GoToSocial limits text search to your own posts. source
I don't know what Akkoma does because the docs aren't loading for me right now. https://docs.akkoma.dev/stable/configuration/search/
Mastodon has full text search on public posts, with some limitations. https://docs.joinmastodon.org/admin/elasticsearch/
It's also technically possible for any node to be modified to add full text search across any post that comes across it. (i'm pretty sure our operator coc would forbid this but I don't know where it is atm, i checked information.websiteleague.org)
I think we should discuss this and decide on a stance before a node with this capability comes online.
ruby Mon 30 Sep 2024 1:43AM
@sirocyl In Akkoma's case, I think there's a built-in full text search based on Postgres' GIN indices, with config to use RUM indices (with a postgres extension) instead, or an external Mellisearch instance. Unsure what GTS supports (I can look into this), but it seems like if we wanted full-text search, we don't need to rely on ElasticSearch specifically
wenchcoat system Sun 29 Sep 2024 11:40PM
not being able to search my own chosts always felt terrible on cohost. I'd rather not reproduce that shortcoming. as a superset of that, I think I'm okay with authenticated (only!) node-local search, whether or not it's restricted to moderators.
sirocyl Mon 30 Sep 2024 12:43AM
@wenchcoat system largely agree here, I would like for the possibility to search locally or own-posts, as long as it doesn't require dragging Elasticsearch into the game.
vis Mon 30 Sep 2024 1:51AM
In my opinion, full-text search should not be enabled league wide (fwiw i don't think it can be enabled at all) but should be left up to node staff to determine whether it is a good or bad thing for their instance. as soon as it becomes an avenue for harassment, it should probably be turned off (but i think if someone's searching for topics and getting into fights that might be more an issue with that user)
Shel Mon 30 Sep 2024 4:57PM
I think full-text search can be incredibly useful for understanding conflicts and finding the source of information, or just looking for a good old post that you saw and loved. Not having it creates problems as much as having it has; but in the latter case we can moderate the undesirable behaviors associated with fulltext search. The primary reason we avoided having it on Mastodon for so long was because of KiwiFarms, which is no longer much of an issue and they would find it very difficult to get into the Weague. That said, fulltext search is very resource-heavy on any social media website, especially decentralized ones.
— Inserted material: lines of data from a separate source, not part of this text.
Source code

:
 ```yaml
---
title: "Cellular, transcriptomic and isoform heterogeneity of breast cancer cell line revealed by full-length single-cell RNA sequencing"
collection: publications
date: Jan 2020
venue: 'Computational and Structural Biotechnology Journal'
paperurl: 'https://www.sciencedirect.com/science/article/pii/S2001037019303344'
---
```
It can make the cost of running a node much more expensive (and the more expensive it is to run a node the higher the barrier to people other than rich techies running one).
art semaphore Mon 30 Sep 2024 8:33PM
given it's always possible to download all your own posts and search them locally, i think having full text search for your own stuff on the server would be nice to have.
my only interaction with sitewide searching was on twitter, where ipv6-proponents text-searched my posts complaining about setting up ipv6 to send me ipv6 propaganda, which was utterly bizzare.
sirocyl Mon 30 Sep 2024 10:02PM
@art semaphore I've seen those IPv6 trolls too. What a weird quadrant. I'm generally in support of IPv6 myself; I'm not going out and namesearching to reply to the entire firehose about the topic, though, and I'm certainly not downplaying the issues it has in those replies.
sirocyl · Sun 29 Sep 2024 1:21PM
I'll put in a "no" on full-text search across instances in the League, but on a technical (dis-)merit rather than social; full-text search, at least in Mastodon, perhaps others, does depend on ElasticSearch, which is a hulking goddamn behemoth of software. Treehouse has very recently had to address an outage caused by it. It would balloon our server requirements, and we might have to up-provision and scale up our servers continuously as it churns through RAM, bandwidth and storage.